Speedups will vary depending on the type of system you're using, but
should be anywhere from 50% to 95% when running on 2 processors over 1.
This same sequence of commands should also work using the "buildf90" 
script, which compiles using PGF90 rather than PGF77.

OpenMP parallelization - Once your environment is initialized, issue the 
following commands to build and run the OpenMP-parallelized matrix multiply 
using PGF77:

	% buildf77mp

	< lots of output to your screen >

	% matmul_f77mp

	< timing output to your screen >

By default, the "matmul_f77mp" executable will use only one processor. 
You can run on 2 or more processors by setting the OMP_NUM_THREADS 
environment variable.  If you're using csh, set OMP_NUM_THREADS as 
follows:

	% setenv OMP_NUM_THREADS 2

If using bash, sh, or ksh, set OMP_NUM_THREADS as follows:

	% OMP_NUM_THREADS=2 ; export OMP_NUM_THREADS

and then execute "matmul_f77mp" again to see what kind of speedups you get.
Speedups will vary depending on the type of system you're using, but
should be anywhere from 50% to 95% when running on 2 processors over 1.
This same sequence of commands should also work using the "buildf90mp" 
script, which compiles using PGF90 rather than PGF77.
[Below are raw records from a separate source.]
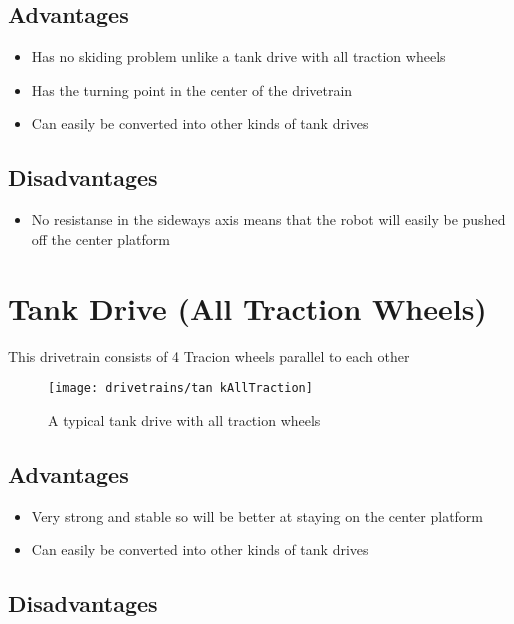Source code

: \documentclass[../../main.tex]{subfiles}
\begin{document}
\subsection{Advantages} 

\begin{itemize} \item Has no skiding problem unlike a tank drive with all traction wheels \item Has the turning point in the center of the drivetrain \item Can easily be converted into other kinds of tank drives \end{itemize} 

\subsection{Disadvantages} 

\begin{itemize} \item No resistanse in the sideways axis means that the robot will easily be pushed off the center platform \end{itemize} 

\section{Tank Drive (All Traction Wheels)} 

This drivetrain consists of 4 Tracion wheels parallel to each other 

\begin{figure}[h] \centering 

	\texttt{[image: drivetrains/tan kAllTraction]} \caption{A typical tank drive with all traction wheels} \label{fig:drivetrainTankAllTraction} \end{figure} 

\subsection{Advantages} 

\begin{itemize} \item Very strong and stable so will be better at staying on the center platform \item Can easily be converted into other kinds of tank drives \end{itemize} 

\subsection{Disadvantages} 
\end{document}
HPF parallelization - Once your environment is initialized, issue the 
following commands to build and run the data parallel HPF matrix multiply 
using PGHPF:

	% buildhpf

	< lots of output to your screen >

	% matmul_hpf

	< timing output to your screen >

By default, the "matmul_hpf" executable will use only one processor. 
You can run on 2 or more processors by using the "-pghpf -np" runtime
option:

	% matmul_hpf -pghpf -np 2

	< timing output to your screen >


See the PGHPF User's Guide for details on how to run on multiple processors
across a distributed-memory cluster.  Speedups will vary depending on the 
type of system you're using, but should be anywhere from 50% to 95% when 
running on 2 processors over 1.


Running on Windows NT
-----------------------------
To build and run this benchmark on Windows NT, you need to be
working within a PGI Workstation BASH command window (that's the 
window that comes up when you double-click the PGI icon on your
Windows NT desktop). 

Auto-parallelization - issue the following commands to build and run 
the auto-parallelized matrix multiply using PGF77:

	% bash buildf77 

	< lots of output to your screen >

	% matmul_f77

	< timing output to your screen >

By default, the "matmul_f77" executable will use only one processor. 
You can run on 2 or more processors by setting the NCPUS environment 
variable:

	% NCPUS=2 ; export NCPUS

and then execute "matmul_f77" again to see what kind of speedups you get.
Speedups will vary depending on the type of system you're using, but
should be anywhere from 50% to 95% when running on 2 processors over 1.
This same sequence of commands should also work using the "buildf90" 
script, which compiles using PGF90 rather than PGF77.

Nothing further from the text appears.